Wherever a line in the data holds the word "points", pull that line out.
[DATA TO EXAMINE — start]
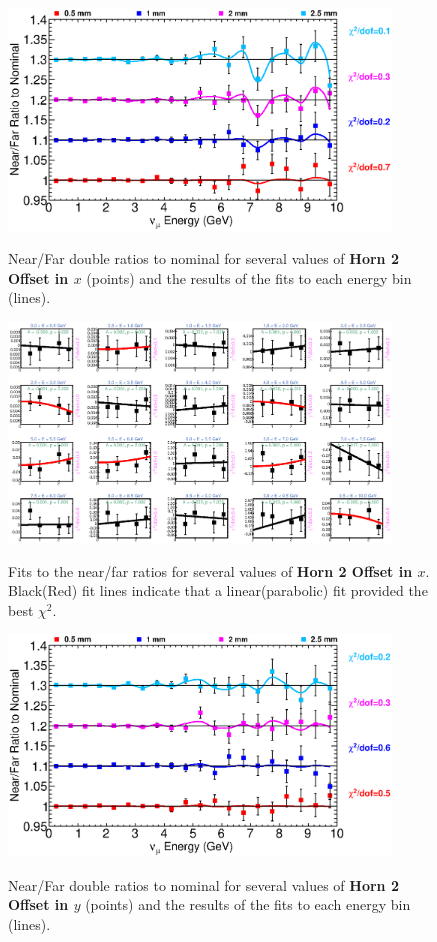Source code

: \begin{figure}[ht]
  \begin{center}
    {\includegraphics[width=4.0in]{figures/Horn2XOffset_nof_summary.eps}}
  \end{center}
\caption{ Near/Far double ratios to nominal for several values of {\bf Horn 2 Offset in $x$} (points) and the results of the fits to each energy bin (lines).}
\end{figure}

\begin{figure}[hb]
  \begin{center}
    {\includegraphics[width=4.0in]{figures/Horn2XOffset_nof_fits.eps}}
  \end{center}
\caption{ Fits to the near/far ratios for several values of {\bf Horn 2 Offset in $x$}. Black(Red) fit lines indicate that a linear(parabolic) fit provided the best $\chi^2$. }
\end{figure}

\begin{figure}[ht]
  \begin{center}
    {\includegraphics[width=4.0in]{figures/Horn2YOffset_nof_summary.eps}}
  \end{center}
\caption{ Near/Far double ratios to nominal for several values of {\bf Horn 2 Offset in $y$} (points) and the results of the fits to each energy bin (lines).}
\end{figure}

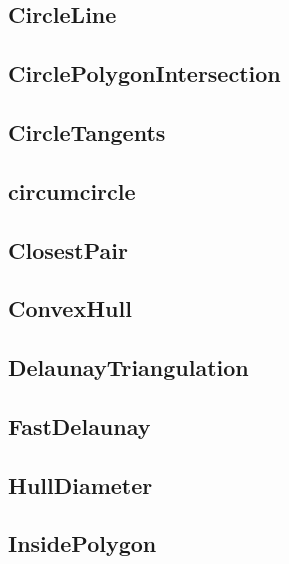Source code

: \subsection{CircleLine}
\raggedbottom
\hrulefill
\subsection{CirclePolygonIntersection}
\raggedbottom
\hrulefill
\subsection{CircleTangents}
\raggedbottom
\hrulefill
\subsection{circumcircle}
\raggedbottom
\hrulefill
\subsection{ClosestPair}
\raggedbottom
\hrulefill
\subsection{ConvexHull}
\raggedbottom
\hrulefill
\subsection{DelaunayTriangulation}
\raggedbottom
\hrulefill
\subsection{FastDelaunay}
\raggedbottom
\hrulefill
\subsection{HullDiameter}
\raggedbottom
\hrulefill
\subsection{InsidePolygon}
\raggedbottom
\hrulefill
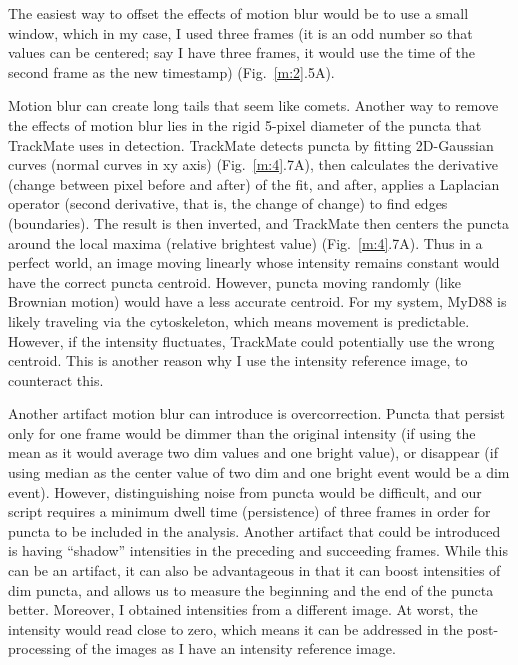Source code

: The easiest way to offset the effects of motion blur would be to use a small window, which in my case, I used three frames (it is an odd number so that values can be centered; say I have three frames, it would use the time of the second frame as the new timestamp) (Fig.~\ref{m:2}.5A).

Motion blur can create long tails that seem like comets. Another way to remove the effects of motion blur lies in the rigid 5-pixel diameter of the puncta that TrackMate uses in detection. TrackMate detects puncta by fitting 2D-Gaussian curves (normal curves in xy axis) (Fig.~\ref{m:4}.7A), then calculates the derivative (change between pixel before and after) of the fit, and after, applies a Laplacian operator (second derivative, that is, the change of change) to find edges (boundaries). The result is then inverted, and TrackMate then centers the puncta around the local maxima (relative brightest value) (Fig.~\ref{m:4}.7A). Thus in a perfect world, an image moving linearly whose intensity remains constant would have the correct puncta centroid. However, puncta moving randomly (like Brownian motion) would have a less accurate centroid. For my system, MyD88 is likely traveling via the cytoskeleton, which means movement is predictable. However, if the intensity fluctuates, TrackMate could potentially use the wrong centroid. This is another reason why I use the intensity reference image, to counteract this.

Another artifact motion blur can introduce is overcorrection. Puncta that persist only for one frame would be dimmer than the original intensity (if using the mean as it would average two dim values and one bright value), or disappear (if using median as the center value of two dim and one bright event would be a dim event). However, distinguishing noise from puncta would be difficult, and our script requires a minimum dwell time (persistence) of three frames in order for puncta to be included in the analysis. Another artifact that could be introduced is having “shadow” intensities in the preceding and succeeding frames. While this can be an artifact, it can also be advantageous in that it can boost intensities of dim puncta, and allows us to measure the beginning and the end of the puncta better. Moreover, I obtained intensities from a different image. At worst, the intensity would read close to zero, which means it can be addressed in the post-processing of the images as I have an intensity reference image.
[DATA TO EXAMINE — finish]
[DATA TO EXAMINE — start]
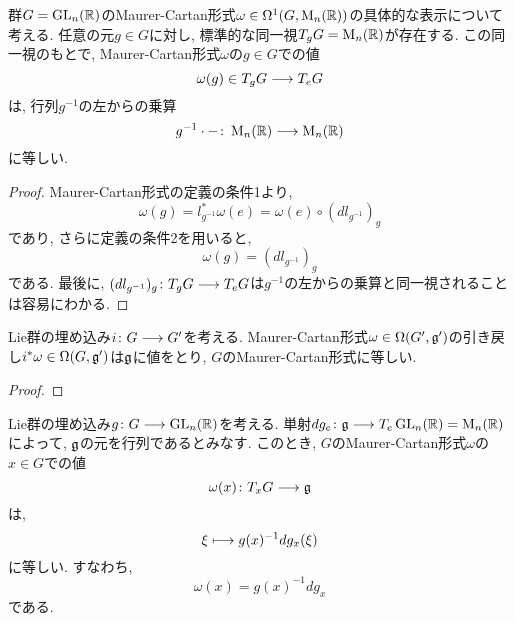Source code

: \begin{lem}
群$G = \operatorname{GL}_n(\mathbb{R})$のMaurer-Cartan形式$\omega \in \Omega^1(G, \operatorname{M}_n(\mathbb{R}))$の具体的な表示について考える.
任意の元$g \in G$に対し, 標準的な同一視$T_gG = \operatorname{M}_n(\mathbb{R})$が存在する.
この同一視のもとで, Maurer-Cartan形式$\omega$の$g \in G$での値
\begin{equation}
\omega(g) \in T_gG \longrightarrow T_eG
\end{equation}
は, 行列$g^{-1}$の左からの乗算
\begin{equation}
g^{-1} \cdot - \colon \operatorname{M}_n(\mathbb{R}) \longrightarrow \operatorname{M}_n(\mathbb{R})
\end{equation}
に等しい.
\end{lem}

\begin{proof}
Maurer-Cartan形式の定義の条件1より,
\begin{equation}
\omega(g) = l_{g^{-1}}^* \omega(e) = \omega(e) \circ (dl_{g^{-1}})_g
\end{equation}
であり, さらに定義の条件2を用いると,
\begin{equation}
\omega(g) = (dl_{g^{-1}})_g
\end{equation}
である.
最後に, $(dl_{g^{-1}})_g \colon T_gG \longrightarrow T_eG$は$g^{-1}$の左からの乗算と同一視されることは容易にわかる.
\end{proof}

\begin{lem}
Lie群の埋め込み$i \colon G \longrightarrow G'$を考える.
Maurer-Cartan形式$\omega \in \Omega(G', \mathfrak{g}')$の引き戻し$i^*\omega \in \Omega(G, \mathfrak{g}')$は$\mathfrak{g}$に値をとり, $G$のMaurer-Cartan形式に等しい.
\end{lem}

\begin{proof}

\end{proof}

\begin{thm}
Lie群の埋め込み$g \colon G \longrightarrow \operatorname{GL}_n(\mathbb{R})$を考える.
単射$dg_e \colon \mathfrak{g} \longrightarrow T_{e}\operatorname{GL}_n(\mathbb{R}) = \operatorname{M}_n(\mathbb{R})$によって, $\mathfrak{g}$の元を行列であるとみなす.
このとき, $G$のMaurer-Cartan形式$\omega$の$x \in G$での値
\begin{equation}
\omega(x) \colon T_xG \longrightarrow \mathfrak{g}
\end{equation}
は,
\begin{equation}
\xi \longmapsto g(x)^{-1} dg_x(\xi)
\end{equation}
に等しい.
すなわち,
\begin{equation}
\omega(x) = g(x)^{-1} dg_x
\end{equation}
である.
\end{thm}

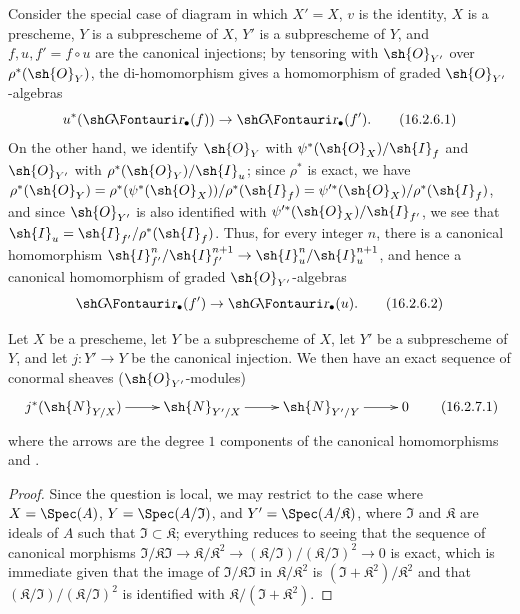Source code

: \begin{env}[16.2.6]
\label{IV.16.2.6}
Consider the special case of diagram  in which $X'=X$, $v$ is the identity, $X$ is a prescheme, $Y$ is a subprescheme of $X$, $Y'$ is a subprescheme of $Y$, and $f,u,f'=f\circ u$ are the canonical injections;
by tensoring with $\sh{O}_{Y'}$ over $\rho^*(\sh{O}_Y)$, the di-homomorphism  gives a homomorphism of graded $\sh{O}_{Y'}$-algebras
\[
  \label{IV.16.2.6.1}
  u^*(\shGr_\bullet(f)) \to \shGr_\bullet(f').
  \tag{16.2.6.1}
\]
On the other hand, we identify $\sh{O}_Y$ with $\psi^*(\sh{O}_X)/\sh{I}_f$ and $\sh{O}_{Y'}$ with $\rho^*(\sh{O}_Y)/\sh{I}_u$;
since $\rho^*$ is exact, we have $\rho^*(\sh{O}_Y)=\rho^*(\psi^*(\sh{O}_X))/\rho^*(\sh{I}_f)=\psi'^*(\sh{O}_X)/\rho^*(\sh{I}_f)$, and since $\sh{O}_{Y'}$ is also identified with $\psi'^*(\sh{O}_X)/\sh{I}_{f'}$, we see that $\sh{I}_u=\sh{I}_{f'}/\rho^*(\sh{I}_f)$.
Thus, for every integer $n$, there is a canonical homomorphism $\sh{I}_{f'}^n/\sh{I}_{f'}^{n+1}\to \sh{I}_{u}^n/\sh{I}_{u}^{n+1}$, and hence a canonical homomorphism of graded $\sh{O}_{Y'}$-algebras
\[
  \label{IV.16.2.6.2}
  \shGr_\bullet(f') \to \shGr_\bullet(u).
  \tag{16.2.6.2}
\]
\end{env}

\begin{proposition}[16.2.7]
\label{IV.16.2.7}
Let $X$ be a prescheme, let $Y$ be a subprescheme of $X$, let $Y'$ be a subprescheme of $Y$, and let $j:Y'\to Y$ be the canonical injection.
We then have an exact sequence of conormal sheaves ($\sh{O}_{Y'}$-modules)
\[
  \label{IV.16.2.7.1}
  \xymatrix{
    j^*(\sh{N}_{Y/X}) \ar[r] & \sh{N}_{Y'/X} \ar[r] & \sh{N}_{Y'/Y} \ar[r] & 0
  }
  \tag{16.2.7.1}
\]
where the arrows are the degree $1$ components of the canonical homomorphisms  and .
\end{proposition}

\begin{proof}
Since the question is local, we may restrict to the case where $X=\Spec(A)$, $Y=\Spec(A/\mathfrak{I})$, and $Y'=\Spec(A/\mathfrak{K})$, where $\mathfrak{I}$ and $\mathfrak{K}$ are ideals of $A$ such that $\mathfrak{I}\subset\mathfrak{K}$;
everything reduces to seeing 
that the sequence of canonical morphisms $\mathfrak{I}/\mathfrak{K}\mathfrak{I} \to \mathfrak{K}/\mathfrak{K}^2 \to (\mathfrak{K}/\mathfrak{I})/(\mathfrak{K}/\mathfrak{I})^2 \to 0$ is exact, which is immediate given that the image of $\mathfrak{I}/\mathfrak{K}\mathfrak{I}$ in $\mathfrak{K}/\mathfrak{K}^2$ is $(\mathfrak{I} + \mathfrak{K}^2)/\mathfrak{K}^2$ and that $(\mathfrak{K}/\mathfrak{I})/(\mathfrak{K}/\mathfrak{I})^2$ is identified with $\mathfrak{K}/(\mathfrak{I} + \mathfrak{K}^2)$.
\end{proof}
[DATA TO EXAMINE — finish]
[DATA TO EXAMINE — start]
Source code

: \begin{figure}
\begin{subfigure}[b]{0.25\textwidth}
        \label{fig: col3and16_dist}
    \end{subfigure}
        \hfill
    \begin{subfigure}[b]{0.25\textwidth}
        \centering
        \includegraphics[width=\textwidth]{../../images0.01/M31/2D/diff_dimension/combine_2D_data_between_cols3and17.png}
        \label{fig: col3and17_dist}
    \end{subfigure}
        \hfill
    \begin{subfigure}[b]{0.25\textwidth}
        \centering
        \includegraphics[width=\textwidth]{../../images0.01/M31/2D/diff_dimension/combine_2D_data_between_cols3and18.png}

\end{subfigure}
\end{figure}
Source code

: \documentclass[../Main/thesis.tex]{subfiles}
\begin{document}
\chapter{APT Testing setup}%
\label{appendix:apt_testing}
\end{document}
[DATA TO EXAMINE — finish]
◆ EXERCISE SOLUTION ◆
\caption{ Near/Far double ratios to nominal for several values of {\bf Horn 2 Offset in $x$} (points) and the results of the fits to each energy bin (lines).}
\caption{ Near/Far double ratios to nominal for several values of {\bf Horn 2 Offset in $y$} (points) and the results of the fits to each energy bin (lines).}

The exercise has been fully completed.